Structural components of our IBD center met the requirements (3 gastroenterologists with IBD interest, access to surgeon and radiology, regular multidisciplinary meetings) with the exception of the IBD nurse. Process indicators are part of standard operational processes (e.g. urgent outpatient access for suspected flare, evaluation of newly diagnosed patients, tracking of medications and surgical history, latent TB testing before immunosuppression or biologicals). Initial assessment: all patients underwent a full colonoscopy while ileocolonoscopy/gastroscopy was performed in 81.8/45.5% of CD patients, CT/MRI in 66.1/49.6% of CD patients and pelvic MRI in 83.1% in patients with perianal disease.
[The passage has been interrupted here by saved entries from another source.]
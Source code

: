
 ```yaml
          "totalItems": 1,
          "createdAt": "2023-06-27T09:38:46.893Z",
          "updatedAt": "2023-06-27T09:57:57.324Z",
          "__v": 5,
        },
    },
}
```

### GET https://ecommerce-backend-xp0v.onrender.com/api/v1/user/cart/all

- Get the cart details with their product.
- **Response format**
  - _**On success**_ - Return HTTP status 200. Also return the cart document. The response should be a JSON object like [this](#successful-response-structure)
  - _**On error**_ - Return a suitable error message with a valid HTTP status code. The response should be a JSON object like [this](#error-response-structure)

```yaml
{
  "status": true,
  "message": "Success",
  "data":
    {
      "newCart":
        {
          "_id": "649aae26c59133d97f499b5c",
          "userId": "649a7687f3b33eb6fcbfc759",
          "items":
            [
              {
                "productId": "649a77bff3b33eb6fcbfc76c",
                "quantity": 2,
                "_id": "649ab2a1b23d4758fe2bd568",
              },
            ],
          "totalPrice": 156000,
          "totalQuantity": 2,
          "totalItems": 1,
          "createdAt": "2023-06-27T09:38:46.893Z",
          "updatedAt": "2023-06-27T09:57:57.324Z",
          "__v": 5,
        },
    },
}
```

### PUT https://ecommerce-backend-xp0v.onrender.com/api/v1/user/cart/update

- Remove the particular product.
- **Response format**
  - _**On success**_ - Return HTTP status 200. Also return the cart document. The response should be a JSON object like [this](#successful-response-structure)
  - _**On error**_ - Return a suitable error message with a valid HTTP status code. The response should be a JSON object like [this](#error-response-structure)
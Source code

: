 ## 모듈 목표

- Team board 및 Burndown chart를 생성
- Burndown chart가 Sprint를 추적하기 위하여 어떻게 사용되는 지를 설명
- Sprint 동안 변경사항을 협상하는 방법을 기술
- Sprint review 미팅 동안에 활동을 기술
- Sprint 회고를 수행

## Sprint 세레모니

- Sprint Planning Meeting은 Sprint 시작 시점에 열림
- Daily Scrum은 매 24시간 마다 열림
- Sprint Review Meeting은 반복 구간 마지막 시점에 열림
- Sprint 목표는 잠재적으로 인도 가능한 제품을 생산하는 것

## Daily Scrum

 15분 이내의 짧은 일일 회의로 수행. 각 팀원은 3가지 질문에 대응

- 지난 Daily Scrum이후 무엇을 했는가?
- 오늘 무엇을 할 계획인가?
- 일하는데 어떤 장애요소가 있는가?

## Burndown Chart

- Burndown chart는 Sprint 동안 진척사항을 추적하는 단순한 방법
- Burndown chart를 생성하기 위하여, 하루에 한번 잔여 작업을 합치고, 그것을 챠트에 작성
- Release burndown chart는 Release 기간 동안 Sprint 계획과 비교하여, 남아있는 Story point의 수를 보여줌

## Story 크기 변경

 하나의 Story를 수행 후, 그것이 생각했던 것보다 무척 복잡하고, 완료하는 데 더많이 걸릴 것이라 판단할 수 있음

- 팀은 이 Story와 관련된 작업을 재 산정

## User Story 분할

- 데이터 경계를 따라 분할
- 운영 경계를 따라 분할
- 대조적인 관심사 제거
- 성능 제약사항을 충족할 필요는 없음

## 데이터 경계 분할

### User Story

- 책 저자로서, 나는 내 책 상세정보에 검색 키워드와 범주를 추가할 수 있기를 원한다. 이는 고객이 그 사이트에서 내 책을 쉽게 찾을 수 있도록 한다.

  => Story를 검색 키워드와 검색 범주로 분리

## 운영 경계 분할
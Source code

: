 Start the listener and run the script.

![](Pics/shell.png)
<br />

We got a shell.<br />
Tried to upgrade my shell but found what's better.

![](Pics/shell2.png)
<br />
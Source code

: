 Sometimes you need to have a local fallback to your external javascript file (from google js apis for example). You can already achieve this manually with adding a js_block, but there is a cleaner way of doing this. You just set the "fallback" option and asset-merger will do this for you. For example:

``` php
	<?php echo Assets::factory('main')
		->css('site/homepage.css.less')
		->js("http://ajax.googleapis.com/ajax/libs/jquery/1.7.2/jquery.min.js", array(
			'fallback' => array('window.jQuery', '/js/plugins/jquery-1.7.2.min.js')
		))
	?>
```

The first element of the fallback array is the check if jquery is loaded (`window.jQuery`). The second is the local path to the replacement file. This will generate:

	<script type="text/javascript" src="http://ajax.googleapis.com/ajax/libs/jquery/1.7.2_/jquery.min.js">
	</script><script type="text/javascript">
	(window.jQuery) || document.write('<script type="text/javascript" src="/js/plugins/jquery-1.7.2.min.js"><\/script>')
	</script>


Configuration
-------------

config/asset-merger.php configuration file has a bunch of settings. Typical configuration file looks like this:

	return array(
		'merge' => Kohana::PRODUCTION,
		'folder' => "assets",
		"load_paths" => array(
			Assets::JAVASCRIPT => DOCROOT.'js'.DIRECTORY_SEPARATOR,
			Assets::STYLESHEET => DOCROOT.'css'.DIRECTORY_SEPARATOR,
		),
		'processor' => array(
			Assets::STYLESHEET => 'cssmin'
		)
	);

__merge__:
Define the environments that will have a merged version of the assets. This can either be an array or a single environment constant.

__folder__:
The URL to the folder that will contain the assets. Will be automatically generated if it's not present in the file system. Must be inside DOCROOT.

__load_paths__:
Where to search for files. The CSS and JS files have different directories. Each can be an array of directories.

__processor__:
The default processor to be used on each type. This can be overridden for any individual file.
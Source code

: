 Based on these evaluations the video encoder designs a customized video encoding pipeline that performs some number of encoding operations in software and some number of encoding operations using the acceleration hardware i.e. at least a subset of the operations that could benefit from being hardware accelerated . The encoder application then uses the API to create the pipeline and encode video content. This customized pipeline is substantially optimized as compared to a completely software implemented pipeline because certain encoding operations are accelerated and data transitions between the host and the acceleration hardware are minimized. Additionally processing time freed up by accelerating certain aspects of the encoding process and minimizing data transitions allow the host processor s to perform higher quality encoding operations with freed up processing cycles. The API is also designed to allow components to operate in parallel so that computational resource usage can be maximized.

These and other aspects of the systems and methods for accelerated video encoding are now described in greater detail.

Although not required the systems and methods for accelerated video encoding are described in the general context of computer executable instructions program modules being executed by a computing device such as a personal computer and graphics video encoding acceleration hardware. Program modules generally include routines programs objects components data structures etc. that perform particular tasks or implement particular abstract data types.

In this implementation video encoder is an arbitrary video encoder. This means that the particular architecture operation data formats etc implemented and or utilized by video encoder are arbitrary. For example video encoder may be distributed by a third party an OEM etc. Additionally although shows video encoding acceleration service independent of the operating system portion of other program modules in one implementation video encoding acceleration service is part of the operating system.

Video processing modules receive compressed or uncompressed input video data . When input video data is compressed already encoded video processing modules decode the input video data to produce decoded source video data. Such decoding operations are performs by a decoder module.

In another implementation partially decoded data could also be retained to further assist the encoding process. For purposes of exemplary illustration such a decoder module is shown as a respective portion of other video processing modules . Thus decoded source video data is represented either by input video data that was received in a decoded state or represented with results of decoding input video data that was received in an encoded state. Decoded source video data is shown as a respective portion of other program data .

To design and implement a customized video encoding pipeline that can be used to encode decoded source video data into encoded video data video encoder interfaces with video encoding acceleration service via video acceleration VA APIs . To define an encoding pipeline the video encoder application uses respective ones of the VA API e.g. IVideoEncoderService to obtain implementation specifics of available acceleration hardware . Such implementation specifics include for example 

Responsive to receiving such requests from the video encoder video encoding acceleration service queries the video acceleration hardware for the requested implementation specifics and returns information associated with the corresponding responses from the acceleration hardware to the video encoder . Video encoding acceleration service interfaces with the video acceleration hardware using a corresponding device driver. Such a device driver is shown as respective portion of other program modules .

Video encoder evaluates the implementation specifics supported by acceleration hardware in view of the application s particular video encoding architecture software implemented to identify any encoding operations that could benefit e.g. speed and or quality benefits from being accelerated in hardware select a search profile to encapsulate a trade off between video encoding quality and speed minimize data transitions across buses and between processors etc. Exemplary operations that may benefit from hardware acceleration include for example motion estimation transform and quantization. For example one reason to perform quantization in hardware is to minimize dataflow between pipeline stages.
Patients with a flare (CD/UC: 50.6/54.6%) after 2014, had an outpatient consultation with specialist at the IBD clinic within a median of 1 day with same day laboratory testing and abdominal US, CT scan/surgical consult and change in medical therapy if needed. Medical therapy was changed in 51.9/59.4% of CD/UC patients (initiation of steroids: 41.5/69.8%, AZA: 18.1/7.5% anti-TNF/dose intensification: 29.6/19.7% and 25.5/21.4%). 20.1% of CD patients required any surgery, 1.4% colectomy in UC, 17.3/3.2% of CD/UC patients required hospitalization. A total of 86.7% of CD patients had any imaging evaluation after 2014 (US: 49.7%, CT: 5.6% and MRI: 39.3%, colonoscopy: 45.5%), while 51.1% and 35.9% of UC patients underwent colonoscopy and abdominal US. The median waiting time for non-emergency endoscopy/CT/MRI was 16, 14 and 22 days.

Conclusion

Prospective continuous tracking and formal evaluation of structural, process/access and outcome parameters of QoC in IBD centers is important. Measurement of QIs and patient satisfaction improves healthcare delivery and efficiency and leads to improved patient outcomes.